Pages

Rabu, 21 April 2010

Psikologi Massa

PSIKOLOGI MASSA

Psikologi adalah ilmu tentang perilaku dan proses mental. Massa dapat diartikan sebagai bentuk kolektivisme (kebersamaan). Oleh karena itu psikologi massa akan berhubungan perilaku yang dilakukan secara bersama-sama oleh sekelompok massa. Fenomena kebersamaan ini diistilahkan pula sebagai Perilaku Kolektif (Collective Behavior).

Dalam perilaku kolektif, seseorang atau sekelompok orang ingin melakukan perubahan sosial dalam kelompoknya, institusinya, masyarakatnya. Tindakan kelompok ini ada yang diorganisir, dan ada juga tindakan yang tidak diorganisir. Tindakan yang terorganisir inilah yang kemudian banyak dikenal orang sebagai gerakan sosial (Social Movement). Perilaku kolektif yang berupa gerakan sosial seringkali muncul ketika dalam interaksi sosial itu terjadi situasi yang tidak terstruktur, ambigious (ketaksaan/ membingungkan), dan tidak stabil.

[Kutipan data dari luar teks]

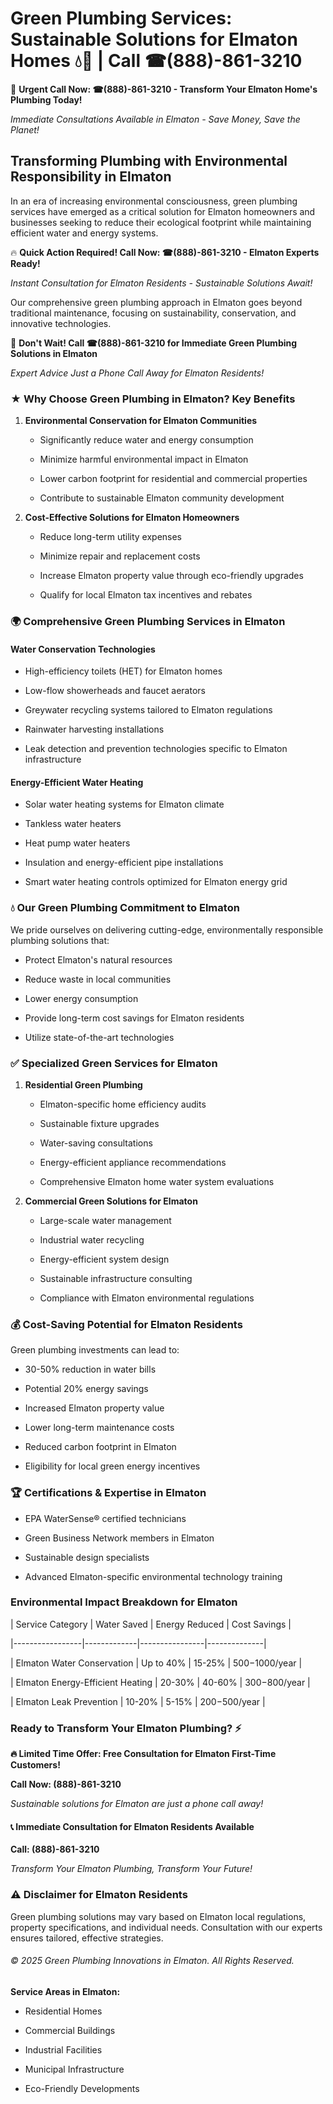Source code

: # Green Plumbing Services: Sustainable Solutions for Elmaton Homes 💧🌿 | Call ☎(888)-861-3210

🚨 **Urgent Call Now: ☎(888)-861-3210 - Transform Your Elmaton Home's Plumbing Today!**
*Immediate Consultations Available in Elmaton - Save Money, Save the Planet!*

## Transforming Plumbing with Environmental Responsibility in Elmaton

In an era of increasing environmental consciousness, green plumbing services have emerged as a critical solution for Elmaton homeowners and businesses seeking to reduce their ecological footprint while maintaining efficient water and energy systems. 

🔥 **Quick Action Required! Call Now: ☎(888)-861-3210 - Elmaton Experts Ready!**
*Instant Consultation for Elmaton Residents - Sustainable Solutions Await!*

Our comprehensive green plumbing approach in Elmaton goes beyond traditional maintenance, focusing on sustainability, conservation, and innovative technologies.

🚨 **Don't Wait! Call ☎(888)-861-3210 for Immediate Green Plumbing Solutions in Elmaton**
*Expert Advice Just a Phone Call Away for Elmaton Residents!*

### ★ Why Choose Green Plumbing in Elmaton? Key Benefits

1. **Environmental Conservation for Elmaton Communities** 
   - Significantly reduce water and energy consumption
   - Minimize harmful environmental impact in Elmaton
   - Lower carbon footprint for residential and commercial properties
   - Contribute to sustainable Elmaton community development

2. **Cost-Effective Solutions for Elmaton Homeowners** 
   - Reduce long-term utility expenses
   - Minimize repair and replacement costs
   - Increase Elmaton property value through eco-friendly upgrades
   - Qualify for local Elmaton tax incentives and rebates

### 🌍 Comprehensive Green Plumbing Services in Elmaton

#### Water Conservation Technologies
- High-efficiency toilets (HET) for Elmaton homes
- Low-flow showerheads and faucet aerators
- Greywater recycling systems tailored to Elmaton regulations
- Rainwater harvesting installations
- Leak detection and prevention technologies specific to Elmaton infrastructure

#### Energy-Efficient Water Heating
- Solar water heating systems for Elmaton climate
- Tankless water heaters
- Heat pump water heaters
- Insulation and energy-efficient pipe installations
- Smart water heating controls optimized for Elmaton energy grid

### 💧 Our Green Plumbing Commitment to Elmaton

We pride ourselves on delivering cutting-edge, environmentally responsible plumbing solutions that:
- Protect Elmaton's natural resources
- Reduce waste in local communities
- Lower energy consumption
- Provide long-term cost savings for Elmaton residents
- Utilize state-of-the-art technologies

### ✅ Specialized Green Services for Elmaton

1. **Residential Green Plumbing**
   - Elmaton-specific home efficiency audits
   - Sustainable fixture upgrades
   - Water-saving consultations
   - Energy-efficient appliance recommendations
   - Comprehensive Elmaton home water system evaluations

2. **Commercial Green Solutions for Elmaton**
   - Large-scale water management
   - Industrial water recycling
   - Energy-efficient system design
   - Sustainable infrastructure consulting
   - Compliance with Elmaton environmental regulations

### 💰 Cost-Saving Potential for Elmaton Residents

Green plumbing investments can lead to:
- 30-50% reduction in water bills
- Potential 20% energy savings
- Increased Elmaton property value
- Lower long-term maintenance costs
- Reduced carbon footprint in Elmaton
- Eligibility for local green energy incentives

### 🏆 Certifications & Expertise in Elmaton

- EPA WaterSense® certified technicians
- Green Business Network members in Elmaton
- Sustainable design specialists
- Advanced Elmaton-specific environmental technology training

### Environmental Impact Breakdown for Elmaton

| Service Category | Water Saved | Energy Reduced | Cost Savings |
|-----------------|-------------|----------------|--------------|
| Elmaton Water Conservation | Up to 40% | 15-25% | $500-$1000/year |
| Elmaton Energy-Efficient Heating | 20-30% | 40-60% | $300-$800/year |
| Elmaton Leak Prevention | 10-20% | 5-15% | $200-$500/year |

### Ready to Transform Your Elmaton Plumbing? ⚡

**🔥 Limited Time Offer: Free Consultation for Elmaton First-Time Customers!**

**Call Now: (888)-861-3210**
*Sustainable solutions for Elmaton are just a phone call away!*

#### 📞 Immediate Consultation for Elmaton Residents Available

**Call: (888)-861-3210**
*Transform Your Elmaton Plumbing, Transform Your Future!*

### ⚠️ Disclaimer for Elmaton Residents

Green plumbing solutions may vary based on Elmaton local regulations, property specifications, and individual needs. Consultation with our experts ensures tailored, effective strategies.

###### © 2025 Green Plumbing Innovations in Elmaton. All Rights Reserved.

**Service Areas in Elmaton:** 
- Residential Homes
- Commercial Buildings
- Industrial Facilities
- Municipal Infrastructure
- Eco-Friendly Developments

Reicher & Potter (1985) mengidentifikasi adanya 5 tipe kesalahan mendasar dalam psikologi tentang kerumunan (perilaku massa) di masa lalu dan masa kini, yaitu:

- abstraksi tentang episode kerumunan bersumber dari konflik antar-kelompok,

- kegagalan untuk menjelaskan proses dinamikanya,

- terlalu dibesar-besarkannya anonimitas keanggotaannya,

- kegagalan memahami motif anggota kerumunan,

- selalu menekankan pada aspek negatif dari kerumunan.

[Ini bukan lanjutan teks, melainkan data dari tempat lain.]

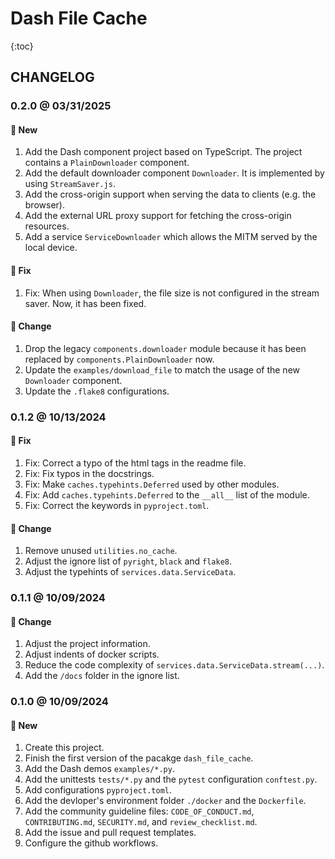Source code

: # Dash File Cache

{:toc}

## CHANGELOG

### 0.2.0 @ 03/31/2025

#### :mega: New

1. Add the Dash component project based on TypeScript. The project contains a `PlainDownloader` component.
2. Add the default downloader component `Downloader`. It is implemented by using `StreamSaver.js`.
3. Add the cross-origin support when serving the data to clients (e.g. the browser).
4. Add the external URL proxy support for fetching the cross-origin resources.
5. Add a service `ServiceDownloader` which allows the MITM served by the local device.

#### :wrench: Fix

1. Fix: When using `Downloader`, the file size is not configured in the stream saver. Now, it has been fixed.

#### :floppy_disk: Change

1. Drop the legacy `components.downloader` module because it has been replaced by `components.PlainDownloader` now.
2. Update the `examples/download_file` to match the usage of the new `Downloader` component.
3. Update the `.flake8` configurations.

### 0.1.2 @ 10/13/2024

#### :wrench: Fix

1. Fix: Correct a typo of the html tags in the readme file.
2. Fix: Fix typos in the docstrings.
3. Fix: Make `caches.typehints.Deferred` used by other modules.
4. Fix: Add `caches.typehints.Deferred` to the `__all__` list of the module.
5. Fix: Correct the keywords in `pyproject.toml`.

#### :floppy_disk: Change

1. Remove unused `utilities.no_cache`.
2. Adjust the ignore list of `pyright`, `black` and `flake8`.
3. Adjust the typehints of `services.data.ServiceData`.

### 0.1.1 @ 10/09/2024

#### :floppy_disk: Change

1. Adjust the project information.
2. Adjust indents of docker scripts.
3. Reduce the code complexity of `services.data.ServiceData.stream(...)`.
4. Add the `/docs` folder in the ignore list.

### 0.1.0 @ 10/09/2024

#### :mega: New

1. Create this project.
2. Finish the first version of the pacakge `dash_file_cache`.
3. Add the Dash demos `examples/*.py`.
4. Add the unittests `tests/*.py` and the `pytest` configuration `conftest.py`.
5. Add configurations `pyproject.toml`.
6. Add the devloper's environment folder `./docker` and the `Dockerfile`.
7. Add the community guideline files: `CODE_OF_CONDUCT.md`, `CONTRIBUTING.md`, `SECURITY.md`, and `review_checklist.md`.
8. Add the issue and pull request templates.
9. Configure the github workflows.
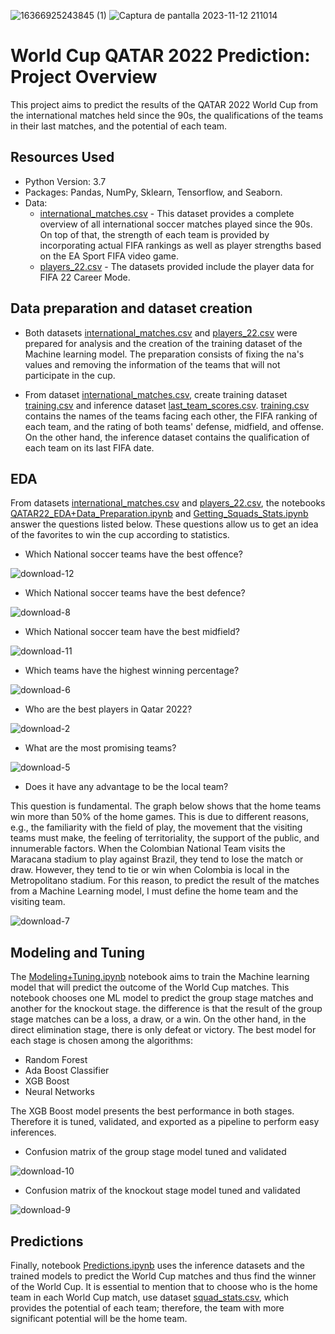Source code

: ![16366925243845 (1)](https://user-images.githubusercontent.com/60159274/193369854-51e7c21f-228d-47b5-9b04-a0d39f37dd19.jpg)
![Captura de pantalla 2023-11-12 211014](https://github.com/davidcamilo0710/QATAR_2022_Prediction/assets/60159274/3d559d5f-2690-4029-850b-b03691377fd5)


# World Cup QATAR 2022 Prediction: Project Overview

This project aims to predict the results of the QATAR 2022 World Cup from the international matches held since the 90s, the qualifications of the teams in their last matches, and the potential of each team.

## Resources Used

* Python Version: 3.7
* Packages: Pandas, NumPy, Sklearn, Tensorflow, and Seaborn.
* Data: 
  * [international_matches.csv](https://www.kaggle.com/datasets/brenda89/fifa-world-cup-2022) - This dataset provides a complete overview of all international soccer matches played since the 90s. On top of that, the strength of each team is provided by incorporating actual FIFA rankings as well as player strengths based on the EA Sport FIFA video game.
  * [players_22.csv](https://www.kaggle.com/datasets/stefanoleone992/fifa-22-complete-player-dataset) - The datasets provided include the player data for FIFA 22 Career Mode.

## Data preparation and dataset creation

* Both datasets [international_matches.csv](https://github.com/davidcamilo0710/QATAR_2022_Prediction/blob/master/data/international_matches.csv) and [players_22.csv](https://github.com/davidcamilo0710/QATAR_2022_Prediction/blob/master/data/players_22.csv) were prepared for analysis and the creation of the training dataset of the Machine learning model. The preparation consists of fixing the na's values and removing the information of the teams that will not participate in the cup.

* From dataset [international_matches.csv](https://github.com/davidcamilo0710/QATAR_2022_Prediction/blob/master/data/international_matches.csv), create training dataset [training.csv](https://github.com/davidcamilo0710/QATAR_2022_Prediction/blob/master/data/training.csv) and inference dataset [last_team_scores.csv](https://github.com/davidcamilo0710/QATAR_2022_Prediction/blob/master/data/last_team_scores.csv). [training.csv](https://github.com/davidcamilo0710/QATAR_2022_Prediction/blob/master/data/training.csv) contains the names of the teams facing each other, the FIFA ranking of each team, and the rating of both teams' defense, midfield, and offense. On the other hand, the inference dataset contains the qualification of each team on its last FIFA date.

## EDA

From datasets [international_matches.csv](https://github.com/davidcamilo0710/QATAR_2022_Prediction/blob/master/data/international_matches.csv) and [players_22.csv](https://github.com/davidcamilo0710/QATAR_2022_Prediction/blob/master/data/players_22.csv), the notebooks [QATAR22_EDA+Data_Preparation.ipynb](https://github.com/davidcamilo0710/QATAR_2022_Prediction/blob/master/QATAR22_EDA%2BData_Preparation.ipynb) and [Getting_Squads_Stats.ipynb](https://github.com/davidcamilo0710/QATAR_2022_Prediction/blob/master/Getting_Squads_Stats.ipynb) answer the questions listed below. These questions allow us to get an idea of the favorites to win the cup according to statistics.

* Which National soccer teams have the best offence?

![download-12](https://user-images.githubusercontent.com/60159274/193368513-18266a41-cef3-4dac-9273-dfecc0357b3e.png)

* Which National soccer teams have the best defence?

![download-8](https://user-images.githubusercontent.com/60159274/193368518-889e1672-d759-4e80-85e6-6de64f6f3e1c.png)

* Which National soccer team have the best midfield?

![download-11](https://user-images.githubusercontent.com/60159274/193368515-2a046f68-61a2-421d-9e74-b0420bd452e9.png)

* Which teams have the highest winning percentage?

![download-6](https://user-images.githubusercontent.com/60159274/193368516-68e21bf6-bc91-4759-80d9-767271dc0636.png)

* Who are the best players in Qatar 2022?

![download-2](https://user-images.githubusercontent.com/60159274/193378980-b2302754-6514-449d-b890-cce0a716a519.png)

* What are the most promising teams?

![download-5](https://user-images.githubusercontent.com/60159274/193368544-11f6f51f-2a2d-4812-af89-4eed5e71763d.png)

* Does it have any advantage to be the local team?

This question is fundamental. The graph below shows that the home teams win more than 50% of the home games. This is due to different reasons, e.g., the familiarity with the field of play, the movement that the visiting teams must make, the feeling of territoriality, the support of the public, and innumerable factors. When the Colombian National Team visits the Maracana stadium to play against Brazil, they tend to lose the match or draw. However, they tend to tie or win when Colombia is local in the Metropolitano stadium. For this reason, to predict the result of the matches from a Machine Learning model, I must define the home team and the visiting team.

![download-7](https://user-images.githubusercontent.com/60159274/193368561-dd1398c8-dcad-4575-b3aa-2f4a30719444.png)

## Modeling and Tuning

The [Modeling+Tuning.ipynb](https://github.com/davidcamilo0710/QATAR_2022_Prediction/blob/master/Modeling%2BTuning.ipynb) notebook aims to train the Machine learning model that will predict the outcome of the World Cup matches. This notebook chooses one ML model to predict the group stage matches and another for the knockout stage. the difference is that the result of the group stage matches can be a loss, a draw, or a win. On the other hand, in the direct elimination stage, there is only defeat or victory. The best model for each stage is chosen among the algorithms:

* Random Forest
* Ada Boost Classifier
* XGB Boost
* Neural Networks

The XGB Boost model presents the best performance in both stages. Therefore it is tuned, validated, and exported as a pipeline to perform easy inferences.

* Confusion matrix of the group stage model tuned and validated

![download-10](https://user-images.githubusercontent.com/60159274/193368594-3d6f69a8-cc6c-456c-9408-a2ebc1f72ee1.png)

* Confusion matrix of the knockout stage model tuned and validated

![download-9](https://user-images.githubusercontent.com/60159274/193368596-cbd0a492-7399-49af-be28-bd6c4a014694.png)

## Predictions

Finally, notebook [Predictions.ipynb](https://github.com/davidcamilo0710/QATAR_2022_Prediction/blob/master/Predictions.ipynb) uses the inference datasets and the trained models to predict the World Cup matches and thus find the winner of the World Cup. It is essential to mention that to choose who is the home team in each World Cup match, use dataset [squad_stats.csv](https://github.com/davidcamilo0710/QATAR_2022_Prediction/blob/master/data/squad_stats.csv), which provides the potential of each team; therefore, the team with more significant potential will be the home team.
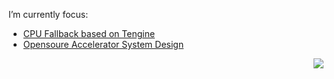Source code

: <!--
**LeiWang1999/LeiWang1999** is a ✨ _special_ ✨ repository because its `README.md` (this file) appears on your GitHub profile.

Here are some ideas to get you started:

- 🔭 I’m currently working on ...
- 🌱 I’m currently learning ...
- 👯 I’m looking to collaborate on ...
- 🤔 I’m looking for help with ...
- 💬 Ask me about ...
- 📫 How to reach me: ...
- 😄 Pronouns: ...
- ⚡ Fun fact: ...
-->


I’m currently focus:

  - [CPU Fallback based on Tengine](https://github.com/OAID/Tengine)
  - [Opensoure Accelerator System Design](https://github.com/LeiWang1999/ZYNQ-NVDLA)  



<img align="right" src="https://visitor-badge.glitch.me/badge?page_id=leiwang1999.leiwang1999">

Reicher (1987), Reicher & Potter (1985) selama ini melihat adanya 2 bentuk bias dalam memandang teori kerumunan (crowds), yaitu bias politik dan bias perspektif. Bias politik terjadi karena teori kerumunan disusun sebagai usaha mempertahankan tatanan sosial dari mob dan tindakan kerumunan selalu dipandang sebagai konflik sosial. Sementara itu bias perspektif terjadi karena para ahli hanya berperan sebagai orang luar (outsider) yang hanya mengamati masalah tersebut. Akibatnya, terjadi kesalahan dalam memandang tindakan kerumunan secara objektif.

KONDISI-KONDISI PEMBENTUK PERILAKU MASSA

Neil Smelser mengidentifikasi beberapa kondisi yang memungkinkan munculnya perilaku kolektif, diantaranya:

- Structural conduciveness: beberapa struktur sosial yang memungkinkan munculnya perilaku kolektif, seperti: pasar, tempat umum, tempat peribadatan, mall, dan lain-lain.

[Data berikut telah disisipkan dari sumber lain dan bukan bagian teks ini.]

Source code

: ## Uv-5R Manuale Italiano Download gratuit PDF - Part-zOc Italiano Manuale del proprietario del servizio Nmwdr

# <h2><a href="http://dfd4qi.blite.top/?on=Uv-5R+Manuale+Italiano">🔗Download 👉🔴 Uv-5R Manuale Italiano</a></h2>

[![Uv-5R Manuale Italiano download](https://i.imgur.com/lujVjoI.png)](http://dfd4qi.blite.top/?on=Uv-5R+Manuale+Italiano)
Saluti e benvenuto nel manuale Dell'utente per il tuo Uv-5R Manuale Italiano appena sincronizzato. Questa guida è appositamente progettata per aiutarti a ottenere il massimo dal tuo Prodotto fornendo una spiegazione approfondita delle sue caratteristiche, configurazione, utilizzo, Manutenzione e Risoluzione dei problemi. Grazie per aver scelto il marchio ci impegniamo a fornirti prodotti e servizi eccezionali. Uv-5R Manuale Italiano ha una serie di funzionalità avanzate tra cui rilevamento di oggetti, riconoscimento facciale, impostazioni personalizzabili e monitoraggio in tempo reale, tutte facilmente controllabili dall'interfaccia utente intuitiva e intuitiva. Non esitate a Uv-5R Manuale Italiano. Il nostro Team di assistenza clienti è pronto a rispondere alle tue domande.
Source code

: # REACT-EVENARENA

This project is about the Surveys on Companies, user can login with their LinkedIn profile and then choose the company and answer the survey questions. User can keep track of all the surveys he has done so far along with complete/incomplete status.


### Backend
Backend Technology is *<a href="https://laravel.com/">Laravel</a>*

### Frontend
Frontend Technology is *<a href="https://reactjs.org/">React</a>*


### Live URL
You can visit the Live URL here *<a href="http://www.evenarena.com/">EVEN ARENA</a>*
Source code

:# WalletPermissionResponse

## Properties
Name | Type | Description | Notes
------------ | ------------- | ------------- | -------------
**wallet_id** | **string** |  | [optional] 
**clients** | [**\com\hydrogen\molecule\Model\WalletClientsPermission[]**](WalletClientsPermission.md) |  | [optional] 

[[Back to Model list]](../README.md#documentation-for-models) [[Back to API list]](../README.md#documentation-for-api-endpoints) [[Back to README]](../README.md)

- Structural strain: munculnya ketegangan dalam masyarakat yang muncul secara tersturktur. Misalnya: antar pendukung kontestan pilkada.

- Generalized beliefs: share interpretation of event

- Precipitating factors: ada kejadian pemicu (triggering incidence). Misalnya: ada pencurian, ada kecelakaan.

- Mobilization for actions: adanya mobilisasi massa. Misalmya: aksi buruh, rapat umum suatu organisasi masyarakat.

- Failure of Social Control: akibat agen yang ditugaskan melakukan kontrol sosial tidak berjalan dengan baik.

MACAM-MACAM BENTUK PERILAKU KOLEKTIF

  1. CROWD (KERUMUNAN)

Secara deskriptif Milgram (1977) melihat kerumunan (crowd) sebagai:

  • Sekelompok orang yang membentuk agregasi (kumpulan).
  • Jumlahnya semakin lama semakin meningkat.
  • Orang-orang ini mulai membuat suatu bentuk baru (seperti lingkaran).
  • Memiliki distribusi diri yang bergabung pada suatu saat dan tempat tertentu dengan lingkaran (boundary) yang semakin jelas.
  • Titik pusatnya permeable dan saling mendekat.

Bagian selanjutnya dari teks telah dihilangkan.